At least, they look compelling at first glance. Despite the authors’ own admirable cautionary notes regarding the need for further research before any policy implications can be solidly grounded, the pundits seem to be lining up as expected, and deploying the results in a decontextualized manner: the researcher at the Heritage Foundation who wrote the federal guidelines for funding abstinence-only programs is (big shock here) pleased that the study validates what he always maintained, while the critics of abstinence-only (in an equally big shock) deny that the study validates the programs that they oppose. Politicized science, indeed.

The problem here is that both sides of the political discussion appear to fundamentally misunderstand the methodology involved in a study like this — and this misunderstanding permits them to drawn erroneous conclusions about what the results actually mean. This is a little more serious than “correlation is not causation,” although it begins there; in fact, the issue is more like “662 African American students from four public middle schools in a city in the Northeastern United States are not a laboratory.” As Nancy Cartwright (among many other philosophers of science) has pointed out, the fundamental error involved in the interpretation of randomized controlled trials (RCTs) is that people mis-read them as though they had taken place under controlled conditions, when they actually did not; in consequence, generalizing beyond the specific trial itself is a process fraught with the potential for error.

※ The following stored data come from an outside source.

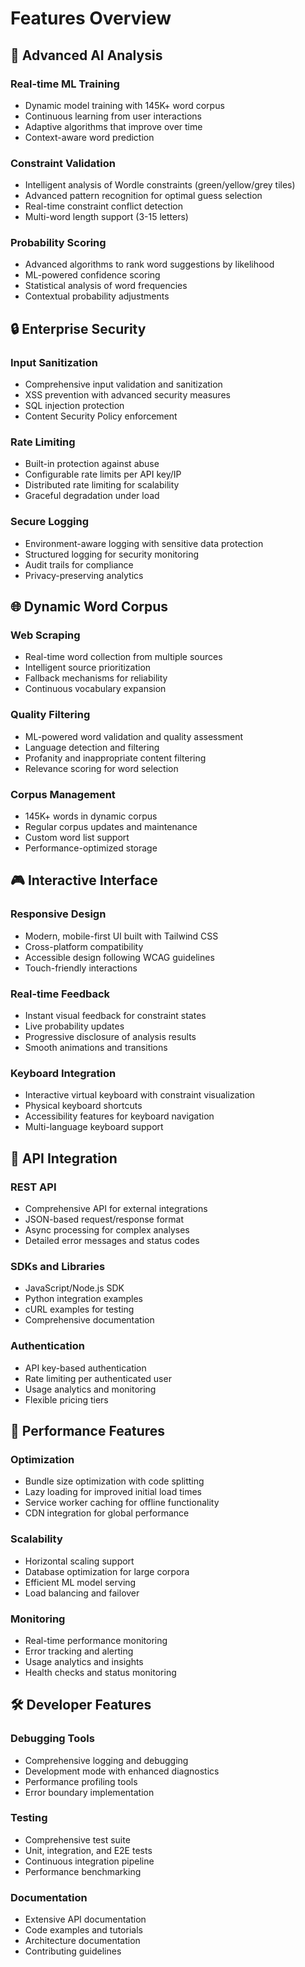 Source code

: 
# Features Overview

## 🧠 Advanced AI Analysis

### Real-time ML Training
- Dynamic model training with 145K+ word corpus
- Continuous learning from user interactions
- Adaptive algorithms that improve over time
- Context-aware word prediction

### Constraint Validation
- Intelligent analysis of Wordle constraints (green/yellow/grey tiles)
- Advanced pattern recognition for optimal guess selection
- Real-time constraint conflict detection
- Multi-word length support (3-15 letters)

### Probability Scoring
- Advanced algorithms to rank word suggestions by likelihood
- ML-powered confidence scoring
- Statistical analysis of word frequencies
- Contextual probability adjustments

## 🔒 Enterprise Security

### Input Sanitization
- Comprehensive input validation and sanitization
- XSS prevention with advanced security measures
- SQL injection protection
- Content Security Policy enforcement

### Rate Limiting
- Built-in protection against abuse
- Configurable rate limits per API key/IP
- Distributed rate limiting for scalability
- Graceful degradation under load

### Secure Logging
- Environment-aware logging with sensitive data protection
- Structured logging for security monitoring
- Audit trails for compliance
- Privacy-preserving analytics

## 🌐 Dynamic Word Corpus

### Web Scraping
- Real-time word collection from multiple sources
- Intelligent source prioritization
- Fallback mechanisms for reliability
- Continuous vocabulary expansion

### Quality Filtering
- ML-powered word validation and quality assessment
- Language detection and filtering
- Profanity and inappropriate content filtering
- Relevance scoring for word selection

### Corpus Management
- 145K+ words in dynamic corpus
- Regular corpus updates and maintenance
- Custom word list support
- Performance-optimized storage

## 🎮 Interactive Interface

### Responsive Design
- Modern, mobile-first UI built with Tailwind CSS
- Cross-platform compatibility
- Accessible design following WCAG guidelines
- Touch-friendly interactions

### Real-time Feedback
- Instant visual feedback for constraint states
- Live probability updates
- Progressive disclosure of analysis results
- Smooth animations and transitions

### Keyboard Integration
- Interactive virtual keyboard with constraint visualization
- Physical keyboard shortcuts
- Accessibility features for keyboard navigation
- Multi-language keyboard support

## 🔌 API Integration

### REST API
- Comprehensive API for external integrations
- JSON-based request/response format
- Async processing for complex analyses
- Detailed error messages and status codes

### SDKs and Libraries
- JavaScript/Node.js SDK
- Python integration examples
- cURL examples for testing
- Comprehensive documentation

### Authentication
- API key-based authentication
- Rate limiting per authenticated user
- Usage analytics and monitoring
- Flexible pricing tiers

## 🎯 Performance Features

### Optimization
- Bundle size optimization with code splitting
- Lazy loading for improved initial load times
- Service worker caching for offline functionality
- CDN integration for global performance

### Scalability
- Horizontal scaling support
- Database optimization for large corpora
- Efficient ML model serving
- Load balancing and failover

### Monitoring
- Real-time performance monitoring
- Error tracking and alerting
- Usage analytics and insights
- Health checks and status monitoring

## 🛠️ Developer Features

### Debugging Tools
- Comprehensive logging and debugging
- Development mode with enhanced diagnostics
- Performance profiling tools
- Error boundary implementation

### Testing
- Comprehensive test suite
- Unit, integration, and E2E tests
- Continuous integration pipeline
- Performance benchmarking

### Documentation
- Extensive API documentation
- Code examples and tutorials
- Architecture documentation
- Contributing guidelines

Consider, for a moment, what makes a laboratory trial “work” as a way of evaluating causal claims. If I want to figure out what chemical compound best promotes longevity in fruit flies or mice, the first thing I do is to make sure that my entire stock of experimental subjects is as similar to one another as possible on all factors that might even potentially affect the outcome (a procedure that requires me to draw on an existing stock of theoretical knowledge). Then I work very hard to exclude things from the laboratory environment that might affect the outcome — environmental factors, changes in general nutrition, etc. And when conducting the trials, I make sure that the procedures are as similar as humanly possible across the groups of experimental subjects, again drawing on existing theory to help me decide what variations are permissible and which are not. All of this precise control is made possible by the deliberately artificial environment of the laboratory itself, and at least in principle this precise control allows researchers to practically isolate causal factors and their impact on outcomes.

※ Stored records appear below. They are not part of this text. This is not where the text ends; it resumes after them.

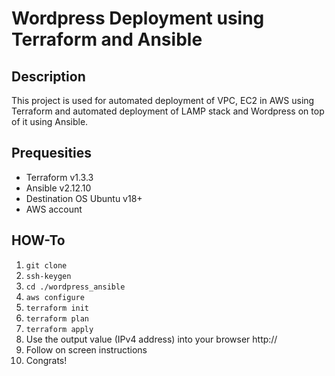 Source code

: # Wordpress Deployment using Terraform and Ansible

## Description

This project is used for automated deployment of VPC, EC2 in AWS using Terraform and automated deployment of LAMP stack and Wordpress on top of it using Ansible.

## Prequesities

* Terraform v1.3.3
* Ansible v2.12.10
* Destination OS Ubuntu v18+
* AWS account

## HOW-To

1. `git clone`
2. `ssh-keygen`
3. `cd ./wordpress_ansible`
4. `aws configure`
5. `terraform init`
6. `terraform plan`
7. `terraform apply`
8. Use the output value (IPv4 address) into your browser http://<IP address>
9. Follow on screen instructions
10. Congrats! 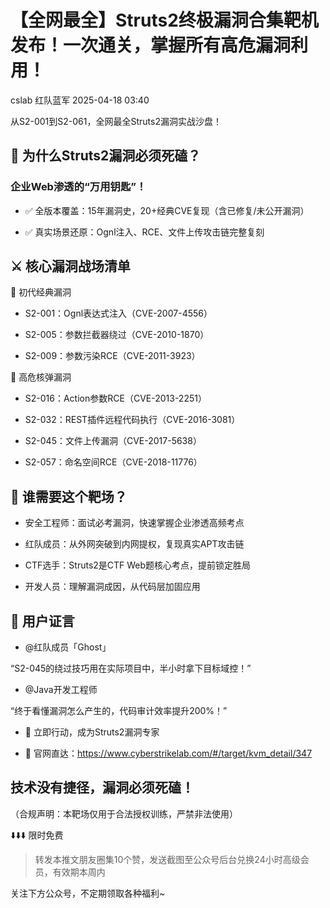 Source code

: #  【全网最全】Struts2终极漏洞合集靶机发布！一次通关，掌握所有高危漏洞利用！   
cslab  红队蓝军   2025-04-18 03:40  
  
从S2-001到S2-061，全网最全Struts2漏洞实战沙盘！  
## 🚨 为什么Struts2漏洞必须死磕？  
### 企业Web渗透的“万用钥匙”！  
- ✅ 全版本覆盖：15年漏洞史，20+经典CVE复现（含已修复/未公开漏洞）  
  
- ✅ 真实场景还原：Ognl注入、RCE、文件上传攻击链完整复刻  
  
## ⚔️ 核心漏洞战场清单  
  
🔹 初代经典漏洞  
- S2-001：Ognl表达式注入（CVE-2007-4556）  
  
- S2-005：参数拦截器绕过（CVE-2010-1870）  
  
- S2-009：参数污染RCE（CVE-2011-3923）  
  
🔹 高危核弹漏洞  
- S2-016：Action参数RCE（CVE-2013-2251）  
  
- S2-032：REST插件远程代码执行（CVE-2016-3081）  
  
- S2-045：文件上传漏洞（CVE-2017-5638）  
  
- S2-057：命名空间RCE（CVE-2018-11776）  
  
## 🎯 谁需要这个靶场？  
- 安全工程师：面试必考漏洞，快速掌握企业渗透高频考点  
  
- 红队成员：从外网突破到内网提权，复现真实APT攻击链  
  
- CTF选手：Struts2是CTF Web题核心考点，提前锁定胜局  
  
- 开发人员：理解漏洞成因，从代码层加固应用  
  
## 🚀 用户证言  
- @红队成员「Ghost」  
  
“S2-045的绕过技巧用在实际项目中，半小时拿下目标域控！”  
- @Java开发工程师  
  
“终于看懂漏洞怎么产生的，代码审计效率提升200%！”  
- 🔑 立即行动，成为Struts2漏洞专家  
  
- 🔗 官网直达：https://www.cyberstrikelab.com/#/target/kvm_detail/347  
  
## 技术没有捷径，漏洞必须死磕！  
  
（合规声明：本靶场仅用于合法授权训练，严禁非法使用）  
  
⬇️⬇️⬇️ 限时免费  
> 转发本推文朋友圈集10个赞，发送截图至公众号后台兑换24小时高级会员，有效期本周内  
  
  
关注下方公众号，不定期领取各种福利~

Now, the problem is that the actually-existing world is not a laboratory, but a much more open system of potential causal factors interacting and concatenating in a myriad of ways. Scientific realists like Cartwright bridge the gap between the laboratory and the world by presuming — and I stress that this is a theoretical presumption, not an empirical one — that the same causal factors that operated in the laboratory will continue to exert their effects in the open system of the actual world, but this most certainly does not mean that we will observe the kinds of robust correlations in the actual world that we were able to artificially induce in the laboratory. Hence, what is required is not a correlation analysis of actual empirical cases, but detailed attention to tracing how causal factors come together in particular ways to generate outcomes. (Sections 1.2 and 1.3 of this article provide a good, if somewhat technical, account of the conceptual background involved.)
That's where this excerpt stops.